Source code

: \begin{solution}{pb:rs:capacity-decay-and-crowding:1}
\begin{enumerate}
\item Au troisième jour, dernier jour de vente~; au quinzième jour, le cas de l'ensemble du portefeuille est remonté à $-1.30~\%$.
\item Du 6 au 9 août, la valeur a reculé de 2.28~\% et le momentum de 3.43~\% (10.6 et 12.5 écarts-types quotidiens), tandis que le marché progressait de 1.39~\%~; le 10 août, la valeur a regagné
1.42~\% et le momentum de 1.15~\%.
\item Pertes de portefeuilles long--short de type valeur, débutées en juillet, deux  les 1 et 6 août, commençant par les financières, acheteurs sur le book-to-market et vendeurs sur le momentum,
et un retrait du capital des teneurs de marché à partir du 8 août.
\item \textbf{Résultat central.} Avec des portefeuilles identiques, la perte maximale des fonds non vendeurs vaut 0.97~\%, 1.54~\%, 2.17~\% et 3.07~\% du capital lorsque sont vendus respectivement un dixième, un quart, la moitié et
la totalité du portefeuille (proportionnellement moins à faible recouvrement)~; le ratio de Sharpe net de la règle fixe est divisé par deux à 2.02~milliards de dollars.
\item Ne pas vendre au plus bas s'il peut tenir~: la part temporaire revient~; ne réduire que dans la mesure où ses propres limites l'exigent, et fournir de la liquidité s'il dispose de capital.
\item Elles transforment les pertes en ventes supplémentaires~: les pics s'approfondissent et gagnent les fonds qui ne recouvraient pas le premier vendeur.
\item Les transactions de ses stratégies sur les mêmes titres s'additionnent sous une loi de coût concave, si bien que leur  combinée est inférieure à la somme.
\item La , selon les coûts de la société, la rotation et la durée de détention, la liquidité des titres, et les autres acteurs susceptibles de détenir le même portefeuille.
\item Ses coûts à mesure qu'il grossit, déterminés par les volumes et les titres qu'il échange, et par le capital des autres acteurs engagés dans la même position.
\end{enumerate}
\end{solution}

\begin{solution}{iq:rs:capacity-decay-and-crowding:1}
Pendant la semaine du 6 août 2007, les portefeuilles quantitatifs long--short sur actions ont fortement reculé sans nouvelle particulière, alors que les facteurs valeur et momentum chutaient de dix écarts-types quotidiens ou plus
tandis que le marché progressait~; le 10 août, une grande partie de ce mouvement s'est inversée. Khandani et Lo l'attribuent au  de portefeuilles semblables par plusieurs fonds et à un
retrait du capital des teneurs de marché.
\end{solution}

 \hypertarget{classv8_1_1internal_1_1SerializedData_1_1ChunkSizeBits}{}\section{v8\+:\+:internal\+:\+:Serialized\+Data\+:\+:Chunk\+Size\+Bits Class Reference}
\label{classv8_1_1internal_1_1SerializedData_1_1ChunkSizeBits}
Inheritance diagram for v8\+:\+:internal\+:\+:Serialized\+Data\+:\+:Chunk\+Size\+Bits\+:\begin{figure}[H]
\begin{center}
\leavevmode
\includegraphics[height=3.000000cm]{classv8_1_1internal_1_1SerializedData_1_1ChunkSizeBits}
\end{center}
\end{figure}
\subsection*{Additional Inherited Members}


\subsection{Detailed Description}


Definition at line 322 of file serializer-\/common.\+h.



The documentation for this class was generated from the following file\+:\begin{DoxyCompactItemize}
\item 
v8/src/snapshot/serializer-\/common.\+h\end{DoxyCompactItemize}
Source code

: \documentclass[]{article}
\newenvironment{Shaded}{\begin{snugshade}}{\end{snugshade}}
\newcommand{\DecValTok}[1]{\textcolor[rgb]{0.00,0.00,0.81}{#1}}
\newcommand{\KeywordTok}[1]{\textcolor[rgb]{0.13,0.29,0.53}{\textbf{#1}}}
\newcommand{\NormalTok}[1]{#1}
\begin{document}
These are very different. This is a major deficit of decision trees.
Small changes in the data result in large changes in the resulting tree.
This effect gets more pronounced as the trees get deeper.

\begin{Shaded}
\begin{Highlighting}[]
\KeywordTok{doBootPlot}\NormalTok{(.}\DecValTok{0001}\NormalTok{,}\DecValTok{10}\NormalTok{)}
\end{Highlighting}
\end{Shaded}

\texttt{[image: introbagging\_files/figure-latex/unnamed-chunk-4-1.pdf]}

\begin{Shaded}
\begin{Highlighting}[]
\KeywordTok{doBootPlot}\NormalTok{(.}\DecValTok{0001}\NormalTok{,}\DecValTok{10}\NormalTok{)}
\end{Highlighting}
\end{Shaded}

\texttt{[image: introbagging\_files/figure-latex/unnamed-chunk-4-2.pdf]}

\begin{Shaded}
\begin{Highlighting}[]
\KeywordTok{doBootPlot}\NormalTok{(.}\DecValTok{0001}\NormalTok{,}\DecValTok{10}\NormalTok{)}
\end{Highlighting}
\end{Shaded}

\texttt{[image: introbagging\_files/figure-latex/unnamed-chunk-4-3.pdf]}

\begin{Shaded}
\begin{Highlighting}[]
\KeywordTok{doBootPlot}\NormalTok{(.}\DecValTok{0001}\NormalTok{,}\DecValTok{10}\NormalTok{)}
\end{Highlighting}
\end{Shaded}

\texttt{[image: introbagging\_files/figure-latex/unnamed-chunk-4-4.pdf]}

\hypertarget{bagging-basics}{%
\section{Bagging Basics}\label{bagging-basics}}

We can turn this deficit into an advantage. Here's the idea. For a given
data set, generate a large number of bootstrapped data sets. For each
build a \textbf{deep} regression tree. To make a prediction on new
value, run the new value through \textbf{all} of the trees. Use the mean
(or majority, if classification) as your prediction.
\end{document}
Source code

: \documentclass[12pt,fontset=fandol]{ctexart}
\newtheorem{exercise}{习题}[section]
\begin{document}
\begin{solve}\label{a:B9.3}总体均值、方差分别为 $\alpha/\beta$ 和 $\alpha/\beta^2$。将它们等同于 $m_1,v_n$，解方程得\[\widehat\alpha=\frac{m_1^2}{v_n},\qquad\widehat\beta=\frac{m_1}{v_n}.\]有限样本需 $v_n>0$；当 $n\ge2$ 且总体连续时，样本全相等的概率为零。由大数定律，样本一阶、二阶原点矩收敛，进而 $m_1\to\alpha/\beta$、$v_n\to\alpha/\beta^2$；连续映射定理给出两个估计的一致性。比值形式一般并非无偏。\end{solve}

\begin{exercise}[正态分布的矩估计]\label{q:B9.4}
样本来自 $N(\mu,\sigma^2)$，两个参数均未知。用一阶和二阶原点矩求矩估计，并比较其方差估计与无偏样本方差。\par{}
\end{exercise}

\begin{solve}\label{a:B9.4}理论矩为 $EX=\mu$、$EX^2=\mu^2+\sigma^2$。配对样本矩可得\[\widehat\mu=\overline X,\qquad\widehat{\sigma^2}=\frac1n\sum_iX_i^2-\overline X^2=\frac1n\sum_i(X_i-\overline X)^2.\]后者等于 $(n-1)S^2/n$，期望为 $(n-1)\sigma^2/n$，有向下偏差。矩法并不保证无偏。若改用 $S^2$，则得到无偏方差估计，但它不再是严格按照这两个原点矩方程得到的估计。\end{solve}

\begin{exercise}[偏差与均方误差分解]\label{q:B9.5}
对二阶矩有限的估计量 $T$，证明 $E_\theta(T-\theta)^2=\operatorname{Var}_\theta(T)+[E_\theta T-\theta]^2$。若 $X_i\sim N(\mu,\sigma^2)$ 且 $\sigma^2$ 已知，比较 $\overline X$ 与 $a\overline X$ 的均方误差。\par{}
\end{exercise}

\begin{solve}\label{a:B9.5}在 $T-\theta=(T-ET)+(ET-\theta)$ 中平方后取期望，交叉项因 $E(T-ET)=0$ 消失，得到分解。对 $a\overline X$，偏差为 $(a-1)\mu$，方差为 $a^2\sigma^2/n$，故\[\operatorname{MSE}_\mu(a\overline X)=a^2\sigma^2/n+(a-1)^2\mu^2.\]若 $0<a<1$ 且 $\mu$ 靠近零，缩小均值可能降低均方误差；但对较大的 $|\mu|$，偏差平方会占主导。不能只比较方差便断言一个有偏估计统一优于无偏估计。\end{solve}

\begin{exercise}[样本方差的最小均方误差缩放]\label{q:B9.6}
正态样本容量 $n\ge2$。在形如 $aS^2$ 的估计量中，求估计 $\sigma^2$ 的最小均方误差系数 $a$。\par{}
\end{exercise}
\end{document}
★ ★ ★ ★
**Work required**
Go through the listing above line by line and state how many lines include the string "retrait". Write only the number.

**Task solution**
2